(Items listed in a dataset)
*** Block opens ***

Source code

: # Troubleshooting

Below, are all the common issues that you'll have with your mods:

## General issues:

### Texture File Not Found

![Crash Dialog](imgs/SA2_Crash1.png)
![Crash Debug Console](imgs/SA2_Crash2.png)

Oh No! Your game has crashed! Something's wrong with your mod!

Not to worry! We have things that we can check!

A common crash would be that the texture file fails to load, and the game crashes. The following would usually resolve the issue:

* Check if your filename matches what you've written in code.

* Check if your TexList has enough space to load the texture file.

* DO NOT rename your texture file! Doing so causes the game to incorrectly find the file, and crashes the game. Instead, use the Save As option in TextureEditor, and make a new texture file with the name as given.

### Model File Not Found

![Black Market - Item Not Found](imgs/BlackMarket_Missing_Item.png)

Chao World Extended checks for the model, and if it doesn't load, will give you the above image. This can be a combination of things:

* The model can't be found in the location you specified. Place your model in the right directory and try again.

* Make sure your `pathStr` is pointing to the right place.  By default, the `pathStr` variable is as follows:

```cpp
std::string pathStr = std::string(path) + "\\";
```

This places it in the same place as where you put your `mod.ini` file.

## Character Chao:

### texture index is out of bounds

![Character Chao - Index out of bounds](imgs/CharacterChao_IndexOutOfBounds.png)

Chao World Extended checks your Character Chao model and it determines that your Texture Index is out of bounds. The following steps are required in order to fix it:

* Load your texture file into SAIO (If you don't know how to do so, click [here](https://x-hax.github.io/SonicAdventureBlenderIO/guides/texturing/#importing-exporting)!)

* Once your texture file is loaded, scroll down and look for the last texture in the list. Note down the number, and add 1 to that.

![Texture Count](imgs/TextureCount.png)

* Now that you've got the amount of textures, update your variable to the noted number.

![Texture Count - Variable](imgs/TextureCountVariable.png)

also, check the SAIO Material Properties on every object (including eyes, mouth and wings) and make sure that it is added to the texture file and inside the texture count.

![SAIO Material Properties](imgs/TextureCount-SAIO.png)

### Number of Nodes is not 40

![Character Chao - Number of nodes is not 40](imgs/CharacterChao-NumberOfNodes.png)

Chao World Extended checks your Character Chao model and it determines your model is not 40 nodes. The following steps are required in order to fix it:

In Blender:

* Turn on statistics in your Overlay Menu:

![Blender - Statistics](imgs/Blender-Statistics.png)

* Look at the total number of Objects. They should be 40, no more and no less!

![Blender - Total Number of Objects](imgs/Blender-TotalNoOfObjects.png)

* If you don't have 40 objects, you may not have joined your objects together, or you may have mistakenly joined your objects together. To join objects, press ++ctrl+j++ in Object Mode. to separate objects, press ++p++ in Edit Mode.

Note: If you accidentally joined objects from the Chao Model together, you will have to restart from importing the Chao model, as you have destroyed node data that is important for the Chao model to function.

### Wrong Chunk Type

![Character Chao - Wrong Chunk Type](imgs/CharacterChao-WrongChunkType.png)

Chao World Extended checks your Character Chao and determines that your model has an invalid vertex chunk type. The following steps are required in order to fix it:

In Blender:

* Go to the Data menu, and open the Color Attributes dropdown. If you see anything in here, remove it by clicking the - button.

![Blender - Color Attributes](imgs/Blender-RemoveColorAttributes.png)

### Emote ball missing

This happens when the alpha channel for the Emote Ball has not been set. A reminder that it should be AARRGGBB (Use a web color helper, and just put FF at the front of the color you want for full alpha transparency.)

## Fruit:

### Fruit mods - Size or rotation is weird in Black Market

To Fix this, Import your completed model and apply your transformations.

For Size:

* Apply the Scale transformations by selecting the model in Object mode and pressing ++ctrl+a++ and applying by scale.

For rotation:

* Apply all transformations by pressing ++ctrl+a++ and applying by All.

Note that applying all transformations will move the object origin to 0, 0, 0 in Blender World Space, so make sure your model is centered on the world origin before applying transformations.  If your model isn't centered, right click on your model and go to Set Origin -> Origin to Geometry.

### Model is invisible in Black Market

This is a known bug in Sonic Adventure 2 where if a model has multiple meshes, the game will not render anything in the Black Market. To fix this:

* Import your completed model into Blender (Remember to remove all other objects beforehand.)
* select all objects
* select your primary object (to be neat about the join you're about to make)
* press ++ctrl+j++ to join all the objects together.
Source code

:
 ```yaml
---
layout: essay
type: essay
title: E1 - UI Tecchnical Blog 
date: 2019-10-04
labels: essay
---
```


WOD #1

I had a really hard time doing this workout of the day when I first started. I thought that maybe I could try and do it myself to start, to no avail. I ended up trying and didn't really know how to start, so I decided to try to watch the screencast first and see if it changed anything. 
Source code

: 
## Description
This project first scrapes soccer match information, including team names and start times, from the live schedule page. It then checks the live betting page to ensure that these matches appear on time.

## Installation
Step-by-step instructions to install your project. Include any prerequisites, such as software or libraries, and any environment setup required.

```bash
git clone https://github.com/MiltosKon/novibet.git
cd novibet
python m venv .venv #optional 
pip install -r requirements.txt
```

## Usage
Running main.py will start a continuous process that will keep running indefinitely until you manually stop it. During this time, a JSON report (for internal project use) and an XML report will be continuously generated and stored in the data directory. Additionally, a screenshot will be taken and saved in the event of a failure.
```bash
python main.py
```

*** Block closes ***

**Task brief**
Starting from the line containing "I had a really", repeat each line through the end of the entries, exactly.

**The answer**
I had a really hard time doing this workout of the day when I first started. I thought that maybe I could try and do it myself to start, to no avail. I ended up trying and didn't really know how to start, so I decided to try to watch the screencast first and see if it changed anything. 
Source code

: 
## Description
This project first scrapes soccer match information, including team names and start times, from the live schedule page. It then checks the live betting page to ensure that these matches appear on time.

## Installation
Step-by-step instructions to install your project. Include any prerequisites, such as software or libraries, and any environment setup required.

```bash
git clone https://github.com/MiltosKon/novibet.git
cd novibet
python m venv .venv #optional 
pip install -r requirements.txt
```

## Usage
Running main.py will start a continuous process that will keep running indefinitely until you manually stop it. During this time, a JSON report (for internal project use) and an XML report will be continuously generated and stored in the data directory. Additionally, a screenshot will be taken and saved in the event of a failure.
```bash
python main.py
```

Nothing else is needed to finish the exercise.